"Space to Dream": Queer Speculative Disability Narratives & Their Liberatory Value

The Far Meridian writ. by Eli Barraza

IDs: Agoraphobic, Neurodivergent, Queer, Sapphic, Nonbinary, Mentally Ill
Creator IDs: Bisexual

This fiction podcast series follows Peri, an agoraphobic young queer woman, as she works through her anxieties, trauma, and newfound ability to teleport and/or traverse different worlds. Peri lives in an old lighthouse, and is severely agoraphobic. Her brother went missing several years before, and she has not left her house since. One particularly foggy morning, she is waiting for her grocery delivery person to arrive when she realizes that the view from her window has changed. Somehow, her lighthouse moved overnight. Slowly, she begins leaving her lighthouse in order to discover where she is. She has severe social anxiety, particularly around strangers, but her odd situation allows and encourages her to begin to work through this anxiety. She also begins to reckon with her missing brother, and how her search for him has been impacted by her agoraphobia. 

Her lighthouse moves each night, and she lands in places both normal and strange. She has run-ins with mystical creatures and new neighbors. Peri’s story is also told non-linear. There are flashbacks to her memories with Ace, her brother. At times, it seems that she is moving not only through space, but through time as well.

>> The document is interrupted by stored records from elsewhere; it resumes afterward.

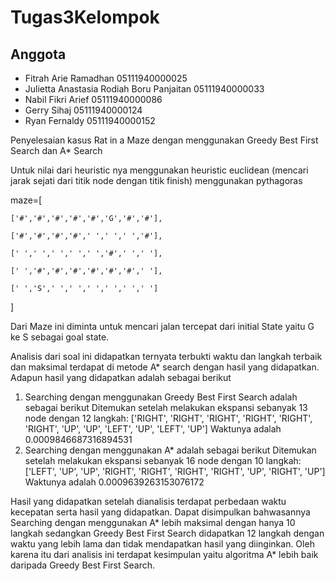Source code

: # Tugas3Kelompok
## Anggota
- Fitrah Arie Ramadhan 05111940000025
- Julietta Anastasia Rodiah Boru Panjaitan 05111940000033
- Nabil Fikri Arief 05111940000086
- Gerry Sihaj 05111940000124
- Ryan Fernaldy 05111940000152

Penyelesaian kasus Rat in a Maze dengan menggunakan Greedy Best First Search dan A* Search

Untuk nilai dari heuristic nya menggunakan heuristic euclidean (mencari jarak sejati dari titik node dengan titik finish) menggunakan pythagoras

maze=[

    ['#','#','#','#','#','G','#','#'],
    
    ['#','#','#','#',' ',' ',' ','#'],
    
    [' ',' ',' ',' ',' ','#',' ',' '],
    
    [' ','#','#','#','#','#','#',' '],
    
    [' ','S',' ',' ',' ',' ',' ',' ']
]

Dari Maze ini diminta untuk mencari jalan tercepat dari initial State yaitu G ke S sebagai goal state.

Analisis dari soal ini didapatkan ternyata terbukti waktu dan langkah terbaik dan maksimal terdapat di metode A* search dengan hasil yang didapatkan.
Adapun hasil yang didapatkan adalah sebagai berikut 
1. Searching dengan menggunakan Greedy Best First Search adalah sebagai berikut Ditemukan setelah melakukan ekspansi sebanyak 13 node
dengan 12 langkah: ['RIGHT', 'RIGHT', 'RIGHT', 'RIGHT', 'RIGHT', 'RIGHT', 'UP', 'UP', 'LEFT', 'UP', 'LEFT', 'UP']
Waktunya adalah  0.0009846687316894531
2. Searching dengan menggunakan A* adalah sebagai berikut Ditemukan setelah melakukan ekspansi sebanyak 16 node
dengan 10 langkah: ['LEFT', 'UP', 'UP', 'RIGHT', 'RIGHT', 'RIGHT', 'RIGHT', 'UP', 'RIGHT', 'UP']
Waktunya adalah  0.0009639263153076172

Hasil yang didapatkan setelah dianalisis terdapat perbedaan waktu kecepatan serta hasil yang didapatkan. Dapat disimpulkan bahwasannya Searching dengan menggunakan A* lebih maksimal dengan hanya 10 langkah sedangkan Greedy Best First Search didapatkan 12 langkah dengan waktu yang lebih lama dan tidak mendapatkan hasil yang diinginkan. Oleh karena itu dari analisis ini terdapat kesimpulan yaitu algoritma A* lebih baik daripada Greedy Best First Search.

We don’t get her story in any chronological order, but this fractured temporality force us as listeners to experience the story in the order that it appears for Peri. 

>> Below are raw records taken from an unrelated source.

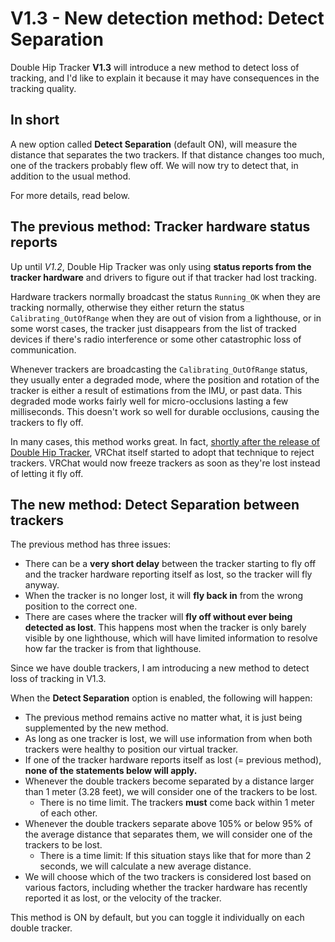 ﻿# V1.3 - New detection method: Detect Separation

Double Hip Tracker **V1.3** will introduce a new method to detect loss of tracking, and I'd like to explain it because
it may have consequences in the tracking quality.

## In short

A new option called **Detect Separation** (default ON), will measure the distance that separates the two trackers. If
that distance changes too much, one of the trackers probably flew off. We will now try to detect that, in addition to the usual method.

For more details, read below.

## The previous method: Tracker hardware status reports

Up until *V1.2*, Double Hip Tracker was only using **status reports from the tracker hardware** and drivers to figure out
if that tracker had lost tracking.

Hardware trackers normally broadcast the status `Running_OK` when they are tracking normally,
otherwise they either return the status `Calibrating_OutOfRange` when they are out of vision from a lighthouse,
or in some worst cases, the tracker just disappears from the list of tracked devices if there's radio interference or some other catastrophic
loss of communication.

Whenever trackers are broadcasting the `Calibrating_OutOfRange` status, they usually enter a degraded mode, where the position and rotation of the tracker is
either a result of estimations from the IMU, or past data. This degraded mode works fairly well for micro-occlusions lasting a few milliseconds.
This doesn't work so well for durable occlusions, causing the trackers to fly off.

In many cases, this method works great. In fact, [shortly after the release of Double Hip Tracker](https://x.com/vr_hai/status/1678082423601479681),
VRChat itself started to adopt that technique to reject trackers. VRChat would now freeze trackers as soon as they're lost instead of letting it fly off.

## The new method: Detect Separation between trackers

The previous method has three issues:
- There can be a **very short delay** between the tracker starting to fly off and the tracker hardware reporting itself as lost, so the tracker will fly anyway. 
- When the tracker is no longer lost, it will **fly back in** from the wrong position to the correct one.
- There are cases where the tracker will **fly off without ever being detected as lost**. This happens most when the tracker is
  only barely visible by one lighthouse, which will have limited information to resolve how far the tracker is from that lighthouse.

Since we have double trackers, I am introducing a new method to detect loss of tracking in V1.3.

When the **Detect Separation** option is enabled, the following will happen:
- The previous method remains active no matter what, it is just being supplemented by the new method.
- As long as one tracker is lost, we will use information from when both trackers were healthy to position our virtual tracker.
- If one of the tracker hardware reports itself as lost (= previous method), **none of the statements below will apply.**
- Whenever the double trackers become separated by a distance larger than 1 meter (3.28 feet), we will consider one of the trackers to be lost.
  - There is no time limit. The trackers **must** come back within 1 meter of each other.
- Whenever the double trackers separate above 105% or below 95% of the average distance that separates them, we will consider one of the trackers to be lost.
  - There is a time limit: If this situation stays like that for more than 2 seconds, we will calculate a new average distance.
- We will choose which of the two trackers is considered lost based on various factors, including whether the tracker hardware has recently reported it as lost, or the velocity of the tracker.

This method is ON by default, but you can toggle it individually on each double tracker.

Over the course of the series, Peri learns to understand herself and her anxieties more, and reckon with her relationships from before her agoraphobia got as severe. Her ability to traverse worlds provides her the space she needs to process and heal from everything that has happened to her. Because she is able to distance herself from her previous world, she is able to feel more confident in her movements through these new worlds. Slowly, and through many strange circumstances, she begins to understand her anxieties and trauma and heal from it. She cannot control where her lighthouse moves, and this lack of control helps her to accept her surroundings and focus on the present.